> What you will do:
What you return must match the records exactly, with every line included.

> Data:
+--
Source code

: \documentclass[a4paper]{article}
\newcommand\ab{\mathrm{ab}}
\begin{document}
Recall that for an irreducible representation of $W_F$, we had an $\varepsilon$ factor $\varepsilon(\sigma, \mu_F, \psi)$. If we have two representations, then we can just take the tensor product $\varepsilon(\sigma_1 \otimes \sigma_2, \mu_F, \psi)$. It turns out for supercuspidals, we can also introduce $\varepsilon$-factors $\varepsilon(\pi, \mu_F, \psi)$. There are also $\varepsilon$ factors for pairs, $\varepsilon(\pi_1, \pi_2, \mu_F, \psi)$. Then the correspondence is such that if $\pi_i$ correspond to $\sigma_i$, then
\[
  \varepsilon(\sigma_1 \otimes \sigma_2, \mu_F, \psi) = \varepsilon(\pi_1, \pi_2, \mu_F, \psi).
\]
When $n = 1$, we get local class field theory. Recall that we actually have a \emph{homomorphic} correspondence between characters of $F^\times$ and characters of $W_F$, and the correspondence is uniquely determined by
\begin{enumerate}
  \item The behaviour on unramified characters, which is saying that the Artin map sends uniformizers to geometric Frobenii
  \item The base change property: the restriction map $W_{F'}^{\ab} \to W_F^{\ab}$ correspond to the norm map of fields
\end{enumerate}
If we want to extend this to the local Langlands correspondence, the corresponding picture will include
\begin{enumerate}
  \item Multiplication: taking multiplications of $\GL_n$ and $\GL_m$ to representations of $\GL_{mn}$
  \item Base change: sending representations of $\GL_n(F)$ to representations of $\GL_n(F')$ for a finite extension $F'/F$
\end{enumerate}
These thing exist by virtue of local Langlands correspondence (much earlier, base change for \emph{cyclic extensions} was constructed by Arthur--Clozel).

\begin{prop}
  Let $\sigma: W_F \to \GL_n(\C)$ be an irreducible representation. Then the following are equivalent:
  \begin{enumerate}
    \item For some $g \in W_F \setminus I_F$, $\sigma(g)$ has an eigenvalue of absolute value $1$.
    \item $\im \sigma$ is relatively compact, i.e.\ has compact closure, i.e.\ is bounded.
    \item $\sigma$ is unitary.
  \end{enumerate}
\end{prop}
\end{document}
+--
> Exercise response:
Source code

: \documentclass[a4paper]{article}
\newcommand\ab{\mathrm{ab}}
\begin{document}
Recall that for an irreducible representation of $W_F$, we had an $\varepsilon$ factor $\varepsilon(\sigma, \mu_F, \psi)$. If we have two representations, then we can just take the tensor product $\varepsilon(\sigma_1 \otimes \sigma_2, \mu_F, \psi)$. It turns out for supercuspidals, we can also introduce $\varepsilon$-factors $\varepsilon(\pi, \mu_F, \psi)$. There are also $\varepsilon$ factors for pairs, $\varepsilon(\pi_1, \pi_2, \mu_F, \psi)$. Then the correspondence is such that if $\pi_i$ correspond to $\sigma_i$, then
\[
  \varepsilon(\sigma_1 \otimes \sigma_2, \mu_F, \psi) = \varepsilon(\pi_1, \pi_2, \mu_F, \psi).
\]
When $n = 1$, we get local class field theory. Recall that we actually have a \emph{homomorphic} correspondence between characters of $F^\times$ and characters of $W_F$, and the correspondence is uniquely determined by
\begin{enumerate}
  \item The behaviour on unramified characters, which is saying that the Artin map sends uniformizers to geometric Frobenii
  \item The base change property: the restriction map $W_{F'}^{\ab} \to W_F^{\ab}$ correspond to the norm map of fields
\end{enumerate}
If we want to extend this to the local Langlands correspondence, the corresponding picture will include
\begin{enumerate}
  \item Multiplication: taking multiplications of $\GL_n$ and $\GL_m$ to representations of $\GL_{mn}$
  \item Base change: sending representations of $\GL_n(F)$ to representations of $\GL_n(F')$ for a finite extension $F'/F$
\end{enumerate}
These thing exist by virtue of local Langlands correspondence (much earlier, base change for \emph{cyclic extensions} was constructed by Arthur--Clozel).

\begin{prop}
  Let $\sigma: W_F \to \GL_n(\C)$ be an irreducible representation. Then the following are equivalent:
  \begin{enumerate}
    \item For some $g \in W_F \setminus I_F$, $\sigma(g)$ has an eigenvalue of absolute value $1$.
    \item $\im \sigma$ is relatively compact, i.e.\ has compact closure, i.e.\ is bounded.
    \item $\sigma$ is unitary.
  \end{enumerate}
\end{prop}
\end{document}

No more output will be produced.